Google Gives Clarification on Duplicate Content

Posted By Darren Rowse 21st of December 2006 Search Engine Optimization 0 Comments

If you’ve ever wondered what Google does and doesn’t clasify as ‘duplicate content’ then you might find this explanation of it on their official Webmaster blog.

A few snippets:

“What is duplicate content?
Duplicate content generally refers to substantive blocks of content within or across domains that either completely match other content or are appreciably similar. Most of the time when we see this, it’s unintentional or at least not malicious in origin: forums that generate both regular and stripped-down mobile-targeted pages, store items shown (and — worse yet — linked) via multiple distinct URLs, and so on. In some cases, content is duplicated across domains in an attempt to manipulate search engine rankings or garner more traffic via popular or long-tail queries….

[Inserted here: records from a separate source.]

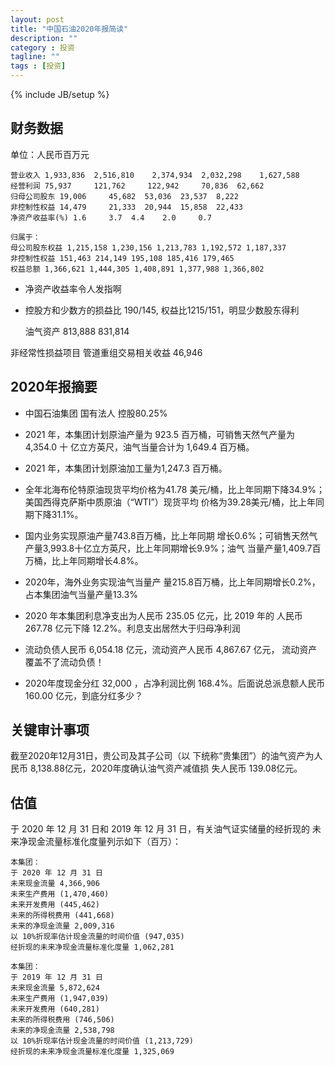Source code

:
 ```yaml
---
layout: post
title: "中国石油2020年报简读"
description: ""
category : 投资
tagline: ""
tags : [投资]
---
```

{% include JB/setup %}


## 财务数据
单位：人民币百万元

    营业收入 1,933,836  2,516,810    2,374,934  2,032,298    1,627,588
    经营利润 75,937     121,762     122,942     70,836  62,662
    归母公司股东 19,006     45,682  53,036  23,537  8,222
    非控制性权益 14,479     21,333  20,944  15,858  22,433
    净资产收益率(%) 1.6     3.7  4.4    2.0     0.7

    归属于： 
    母公司股东权益 1,215,158 1,230,156 1,213,783 1,192,572 1,187,337
    非控制性权益 151,463 214,149 195,108 185,416 179,465
    权益总额 1,366,621 1,444,305 1,408,891 1,377,988 1,366,802

* 净资产收益率令人发指啊
* 控股方和少数方的损益比 190/145, 权益比1215/151，明显少数股东得利

    油气资产  813,888   831,814

非经常性损益项目
管道重组交易相关收益 46,946



## 2020年报摘要

* 中国石油集团 国有法人 控股80.25%
* 2021 年，本集团计划原油产量为 923.5 百万桶，可销售天然气产量为 4,354.0 十
亿立方英尺，油气当量合计为 1,649.4 百万桶。
* 2021 年，本集团计划原油加工量为1,247.3 百万桶。

* 全年北海布伦特原油现货平均价格为41.78
美元/桶，比上年同期下降34.9%；美国西得克萨斯中质原油（“WTI”）现货平均
价格为39.28美元/桶，比上年同期下降31.1%。

* 国内业务实现原油产量743.8百万桶，比上年同期
增长0.6%；可销售天然气产量3,993.8十亿立方英尺，比上年同期增长9.9%；油气
当量产量1,409.7百万桶，比上年同期增长4.8%。
* 2020年，海外业务实现油气当量产
量215.8百万桶，比上年同期增长0.2%，占本集团油气当量产量13.3%

* 2020 年本集团利息净支出为人民币 235.05 亿元，比 2019 年的
人民币 267.78 亿元下降 12.2%。利息支出居然大于归母净利润

* 流动负债人民币 6,054.18 亿元，流动资产人民币 4,867.67 亿元， 流动资产覆盖不了流动负债！

* 2020年度现金分红 32,000 ，占净利润比例 168.4%。后面说总派息额人民币 160.00 亿元，到底分红多少？

## 关键审计事项
截至2020年12月31日，贵公司及其子公司（以
下统称“贵集团”）的油气资产为人民币
8,138.88亿元，2020年度确认油气资产减值损
失人民币 139.08亿元。



## 估值

于 2020 年 12 月 31 日和 2019 年 12 月 31 日，有关油气证实储量的经折现的
未来净现金流量标准化度量列示如下（百万）：

    本集团：
    于 2020 年 12 月 31 日
    未来现金流量 4,366,906
    未来生产费用 (1,470,460)
    未来开发费用 (445,462)
    未来的所得税费用 (441,668)
    未来的净现金流量 2,009,316
    以 10%折现率估计现金流量的时间价值 (947,035)
    经折现的未来净现金流量标准化度量 1,062,281

    本集团：
    于 2019 年 12 月 31 日
    未来现金流量 5,872,624
    未来生产费用 (1,947,039)
    未来开发费用 (640,281)
    未来的所得税费用 (746,506)
    未来的净现金流量 2,538,798
    以 10%折现率估计现金流量的时间价值 (1,213,729)
    经折现的未来净现金流量标准化度量 1,325,069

What does Google do about it?
During our crawling and when serving search results, we try hard to index and show pages with distinct information. This filtering means, for instance, that if your site has articles in “regular” and “printer” versions and neither set is blocked in robots.txt or via a noindex meta tag, we’ll choose one version to list. In the rare cases in which we perceive that duplicate content may be shown with intent to manipulate our rankings and deceive our users, we’ll also make appropriate adjustments in the indexing and ranking of the sites involved. However, we prefer to focus on filtering rather than ranking adjustments … so in the vast majority of cases, the worst thing that’ll befall webmasters is to see the “less desired” version of a page shown in our index….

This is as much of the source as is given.